Source records »
((

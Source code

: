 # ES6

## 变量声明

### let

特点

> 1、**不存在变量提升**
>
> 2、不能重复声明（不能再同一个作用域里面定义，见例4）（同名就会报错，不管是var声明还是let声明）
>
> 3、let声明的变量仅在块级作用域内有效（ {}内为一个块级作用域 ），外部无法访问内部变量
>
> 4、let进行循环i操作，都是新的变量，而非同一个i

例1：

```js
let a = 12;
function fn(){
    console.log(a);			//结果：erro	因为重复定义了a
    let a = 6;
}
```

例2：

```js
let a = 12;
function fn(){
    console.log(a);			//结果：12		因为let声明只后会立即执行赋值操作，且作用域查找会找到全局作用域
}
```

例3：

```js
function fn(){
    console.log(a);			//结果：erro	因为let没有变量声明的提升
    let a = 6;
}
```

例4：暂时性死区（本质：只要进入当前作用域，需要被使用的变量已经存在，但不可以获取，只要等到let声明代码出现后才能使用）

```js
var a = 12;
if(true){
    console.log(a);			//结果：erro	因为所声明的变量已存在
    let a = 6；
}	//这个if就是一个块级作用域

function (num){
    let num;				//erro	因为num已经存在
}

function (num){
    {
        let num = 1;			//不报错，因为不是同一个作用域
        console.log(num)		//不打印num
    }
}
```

))

Task details » With no line skipped, output the listing in full.

Result for this exercise »
Source code

: # ES6

## 变量声明

### let

特点

> 1、**不存在变量提升**
>
> 2、不能重复声明（不能再同一个作用域里面定义，见例4）（同名就会报错，不管是var声明还是let声明）
>
> 3、let声明的变量仅在块级作用域内有效（ {}内为一个块级作用域 ），外部无法访问内部变量
>
> 4、let进行循环i操作，都是新的变量，而非同一个i

例1：

```js
let a = 12;
function fn(){
    console.log(a);			//结果：erro	因为重复定义了a
    let a = 6;
}
```

例2：

```js
let a = 12;
function fn(){
    console.log(a);			//结果：12		因为let声明只后会立即执行赋值操作，且作用域查找会找到全局作用域
}
```

例3：

```js
function fn(){
    console.log(a);			//结果：erro	因为let没有变量声明的提升
    let a = 6;
}
```

例4：暂时性死区（本质：只要进入当前作用域，需要被使用的变量已经存在，但不可以获取，只要等到let声明代码出现后才能使用）

```js
var a = 12;
if(true){
    console.log(a);			//结果：erro	因为所声明的变量已存在
    let a = 6；
}	//这个if就是一个块级作用域

function (num){
    let num;				//erro	因为num已经存在
}

function (num){
    {
        let num = 1;			//不报错，因为不是同一个作用域
        console.log(num)		//不打印num
    }
}
```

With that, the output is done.